Input data

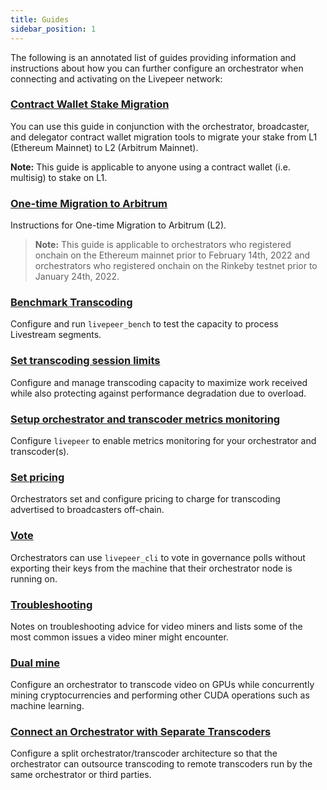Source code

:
 ```yaml
---
title: Guides
sidebar_position: 1
---
```


The following is an annotated list of guides providing information and instructions about how you can further configure an orchestrator when connecting and activating on the Livepeer network:

### [Contract Wallet Stake Migration](/video-miners/guides/contract-wallet-migration)

You can use this guide in conjunction with the orchestrator, broadcaster, and delegator contract wallet migration tools to migrate your stake from L1 (Ethereum Mainnet) to L2 (Arbitrum Mainnet).

**Note:** This guide is applicable to anyone using a contract wallet (i.e. multisig) to stake on L1. 

### [One-time Migration to Arbitrum](/video-miners/guides/l2-migration)

Instructions for One-time Migration to Arbitrum (L2).

> **Note:** This guide is applicable to orchestrators who registered onchain on the Ethereum mainnet prior to February 14th, 2022 and orchestrators who registered onchain on the Rinkeby testnet prior to January 24th, 2022. 

### [Benchmark Transcoding](/video-miners/guides/benchmarking)

Configure and run `livepeer_bench` to test the capacity to process Livestream segments.

### [Set transcoding session limits](/video-miners/guides/session-limits)

Configure and manage transcoding capacity to maximize work received while also protecting against performance degradation due to overload.

### [Setup orchestrator and transcoder metrics monitoring](/video-miners/guides/metrics-monitoring)

Configure `livepeer` to enable metrics monitoring for your orchestrator and transcoder(s).

### [Set pricing](/video-miners/how-to-guides/pricing) 

Orchestrators set and configure pricing to charge for transcoding advertised to broadcasters off-chain.

### [Vote](/video-miners/how-to-guides/vote)

Orchestrators can use `livepeer_cli` to vote in governance polls without exporting their keys from the machine that their orchestrator node is running on.

### [Troubleshooting](/video-miners/how-to-guides/troubleshooting)

Notes on troubleshooting advice for video miners and lists some of the most common issues a video miner might encounter.

### [Dual mine](/video-miners/how-to-guides/dual-mining)

Configure an orchestrator to transcode video on GPUs while concurrently mining cryptocurrencies and performing other CUDA operations such as machine learning.

### [Connect an Orchestrator with Separate Transcoders](/video-miners/guides/o-t-split) 

Configure a split orchestrator/transcoder architecture so that the orchestrator can outsource transcoding to remote transcoders run by the same orchestrator or third parties. 
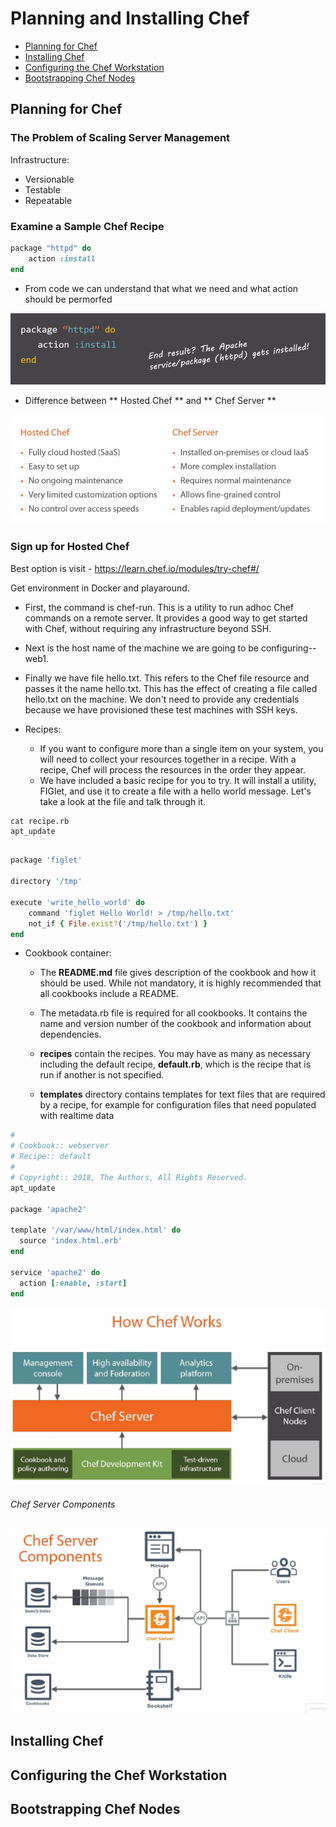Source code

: #  Planning and Installing Chef
- [Planning for Chef](#planning-for-chef)
- [Installing Chef](#installing-chef)
- [Configuring the Chef Workstation](#configuring-the-chef-workstation)
- [Bootstrapping Chef Nodes](#bootstrapping-chef-nodes)

## Planning for Chef
### The Problem of Scaling Server Management

Infrastructure:
* Versionable
* Testable
* Repeatable

### Examine a Sample Chef Recipe
```ruby
package "httpd" do
    action :install
end
```

* From code we can understand that what we need and what action should be permorfed

![img](https://github.com/Bes0n/pluralsight/blob/master/chef/images/img1.JPG)

* Difference between ** Hosted Chef ** and ** Chef Server **

![img](https://github.com/Bes0n/pluralsight/blob/master/chef/images/img2.JPG)

### Sign up for Hosted Chef
Best option is visit - https://learn.chef.io/modules/try-chef#/

Get environment in Docker and playaround. 

*  First, the command is chef-run. This is a utility to run adhoc Chef commands on a remote server. It provides a good way to get started with Chef, without requiring any infrastructure beyond SSH.

* Next is the host name of the machine we are going to be configuring--web1.

* Finally we have file hello.txt. This refers to the Chef file resource and passes it the name hello.txt. This has the effect of creating a file called hello.txt on the machine. We don't need to provide any credentials because we have provisioned these test machines with SSH keys.

* Recipes:
  * If you want to configure more than a single item on your system, you will need to collect your resources together in a recipe. With a recipe, Chef will process the resources in the order they appear.
  * We have included a basic recipe for you to try. It will install a utility, FIGlet, and use it to create a file with a hello world message. Let's take a look at the file and talk through it.

```
cat recipe.rb
apt_update
```

```ruby

package 'figlet'
 
directory '/tmp'
 
execute 'write_hello_world' do
    command 'figlet Hello World! > /tmp/hello.txt'
    not_if { File.exist?('/tmp/hello.txt') }
end
```

* Cookbook container:
  * The **README.md** file gives description of the cookbook and how it should be used. While not mandatory, it is highly recommended that all cookbooks include a README.

  * The metadata.rb file is required for all cookbooks. It contains the name and version number of the cookbook and information about dependencies. 

  * **recipes** contain the recipes. You may have as many as necessary including the default recipe, **default.rb**, which is the recipe that is run if another is not specified.
  
  * **templates** directory contains templates for text files that are required by a recipe, for example for configuration files that need populated with realtime data


```ruby
#
# Cookbook:: webserver
# Recipe:: default
#
# Copyright:: 2018, The Authors, All Rights Reserved.
apt_update
 
package 'apache2'
 
template '/var/www/html/index.html' do
  source 'index.html.erb'
end
 
service 'apache2' do
  action [:enable, :start]
end

```

![img](https://github.com/Bes0n/pluralsight/blob/master/chef/images/img3.JPG)

###### Chef Server Components

![img](https://github.com/Bes0n/pluralsight/blob/master/chef/images/img4.JPG)









## Installing Chef 
 
 ## Configuring the Chef Workstation

 ## Bootstrapping Chef Nodes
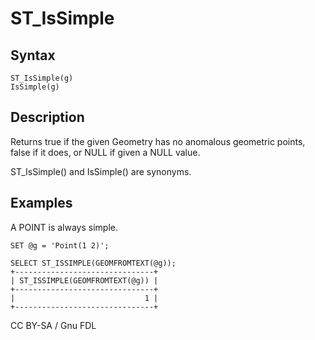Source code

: 
# ST_IsSimple

## Syntax


```
ST_IsSimple(g)
IsSimple(g)
```

## Description


Returns true if the given Geometry has no anomalous geometric points, false if it does, or NULL if given a NULL value.


ST_IsSimple() and IsSimple() are synonyms.


## Examples


A POINT is always simple.


```
SET @g = 'Point(1 2)';

SELECT ST_ISSIMPLE(GEOMFROMTEXT(@g));
+-------------------------------+
| ST_ISSIMPLE(GEOMFROMTEXT(@g)) |
+-------------------------------+
|                             1 |
+-------------------------------+
```


CC BY-SA / Gnu FDL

Work request
Only the listing above, set down exactly and without pictures, belongs in the answer.

Solution to this exercise
Source code

:
 ```yaml
---
title: Guides
sidebar_position: 1
---
```


The following is an annotated list of guides providing information and instructions about how you can further configure an orchestrator when connecting and activating on the Livepeer network:

### [Contract Wallet Stake Migration](/video-miners/guides/contract-wallet-migration)

You can use this guide in conjunction with the orchestrator, broadcaster, and delegator contract wallet migration tools to migrate your stake from L1 (Ethereum Mainnet) to L2 (Arbitrum Mainnet).

**Note:** This guide is applicable to anyone using a contract wallet (i.e. multisig) to stake on L1. 

### [One-time Migration to Arbitrum](/video-miners/guides/l2-migration)

Instructions for One-time Migration to Arbitrum (L2).

> **Note:** This guide is applicable to orchestrators who registered onchain on the Ethereum mainnet prior to February 14th, 2022 and orchestrators who registered onchain on the Rinkeby testnet prior to January 24th, 2022. 

### [Benchmark Transcoding](/video-miners/guides/benchmarking)

Configure and run `livepeer_bench` to test the capacity to process Livestream segments.

### [Set transcoding session limits](/video-miners/guides/session-limits)

Configure and manage transcoding capacity to maximize work received while also protecting against performance degradation due to overload.

### [Setup orchestrator and transcoder metrics monitoring](/video-miners/guides/metrics-monitoring)

Configure `livepeer` to enable metrics monitoring for your orchestrator and transcoder(s).

### [Set pricing](/video-miners/how-to-guides/pricing) 

Orchestrators set and configure pricing to charge for transcoding advertised to broadcasters off-chain.

### [Vote](/video-miners/how-to-guides/vote)

Orchestrators can use `livepeer_cli` to vote in governance polls without exporting their keys from the machine that their orchestrator node is running on.

### [Troubleshooting](/video-miners/how-to-guides/troubleshooting)

Notes on troubleshooting advice for video miners and lists some of the most common issues a video miner might encounter.

### [Dual mine](/video-miners/how-to-guides/dual-mining)

Configure an orchestrator to transcode video on GPUs while concurrently mining cryptocurrencies and performing other CUDA operations such as machine learning.

### [Connect an Orchestrator with Separate Transcoders](/video-miners/guides/o-t-split) 

Configure a split orchestrator/transcoder architecture so that the orchestrator can outsource transcoding to remote transcoders run by the same orchestrator or third parties. 
Source code

: #  Planning and Installing Chef
- [Planning for Chef](#planning-for-chef)
- [Installing Chef](#installing-chef)
- [Configuring the Chef Workstation](#configuring-the-chef-workstation)
- [Bootstrapping Chef Nodes](#bootstrapping-chef-nodes)

## Planning for Chef
### The Problem of Scaling Server Management

Infrastructure:
* Versionable
* Testable
* Repeatable

### Examine a Sample Chef Recipe
```ruby
package "httpd" do
    action :install
end
```

* From code we can understand that what we need and what action should be permorfed

![img](https://github.com/Bes0n/pluralsight/blob/master/chef/images/img1.JPG)

* Difference between ** Hosted Chef ** and ** Chef Server **

![img](https://github.com/Bes0n/pluralsight/blob/master/chef/images/img2.JPG)

### Sign up for Hosted Chef
Best option is visit - https://learn.chef.io/modules/try-chef#/

Get environment in Docker and playaround. 

*  First, the command is chef-run. This is a utility to run adhoc Chef commands on a remote server. It provides a good way to get started with Chef, without requiring any infrastructure beyond SSH.

* Next is the host name of the machine we are going to be configuring--web1.

* Finally we have file hello.txt. This refers to the Chef file resource and passes it the name hello.txt. This has the effect of creating a file called hello.txt on the machine. We don't need to provide any credentials because we have provisioned these test machines with SSH keys.

* Recipes:
  * If you want to configure more than a single item on your system, you will need to collect your resources together in a recipe. With a recipe, Chef will process the resources in the order they appear.
  * We have included a basic recipe for you to try. It will install a utility, FIGlet, and use it to create a file with a hello world message. Let's take a look at the file and talk through it.

```
cat recipe.rb
apt_update
```

```ruby

package 'figlet'
 
directory '/tmp'
 
execute 'write_hello_world' do
    command 'figlet Hello World! > /tmp/hello.txt'
    not_if { File.exist?('/tmp/hello.txt') }
end
```

* Cookbook container:
  * The **README.md** file gives description of the cookbook and how it should be used. While not mandatory, it is highly recommended that all cookbooks include a README.

  * The metadata.rb file is required for all cookbooks. It contains the name and version number of the cookbook and information about dependencies. 

  * **recipes** contain the recipes. You may have as many as necessary including the default recipe, **default.rb**, which is the recipe that is run if another is not specified.
  
  * **templates** directory contains templates for text files that are required by a recipe, for example for configuration files that need populated with realtime data


```ruby
#
# Cookbook:: webserver
# Recipe:: default
#
# Copyright:: 2018, The Authors, All Rights Reserved.
apt_update
 
package 'apache2'
 
template '/var/www/html/index.html' do
  source 'index.html.erb'
end
 
service 'apache2' do
  action [:enable, :start]
end

```

![img](https://github.com/Bes0n/pluralsight/blob/master/chef/images/img3.JPG)

###### Chef Server Components

![img](https://github.com/Bes0n/pluralsight/blob/master/chef/images/img4.JPG)









## Installing Chef 
 
 ## Configuring the Chef Workstation

 ## Bootstrapping Chef Nodes
Source code

: 
# ST_IsSimple

## Syntax


```
ST_IsSimple(g)
IsSimple(g)
```

## Description


Returns true if the given Geometry has no anomalous geometric points, false if it does, or NULL if given a NULL value.


ST_IsSimple() and IsSimple() are synonyms.


## Examples


A POINT is always simple.


```
SET @g = 'Point(1 2)';

SELECT ST_ISSIMPLE(GEOMFROMTEXT(@g));
+-------------------------------+
| ST_ISSIMPLE(GEOMFROMTEXT(@g)) |
+-------------------------------+
|                             1 |
+-------------------------------+
```


CC BY-SA / Gnu FDL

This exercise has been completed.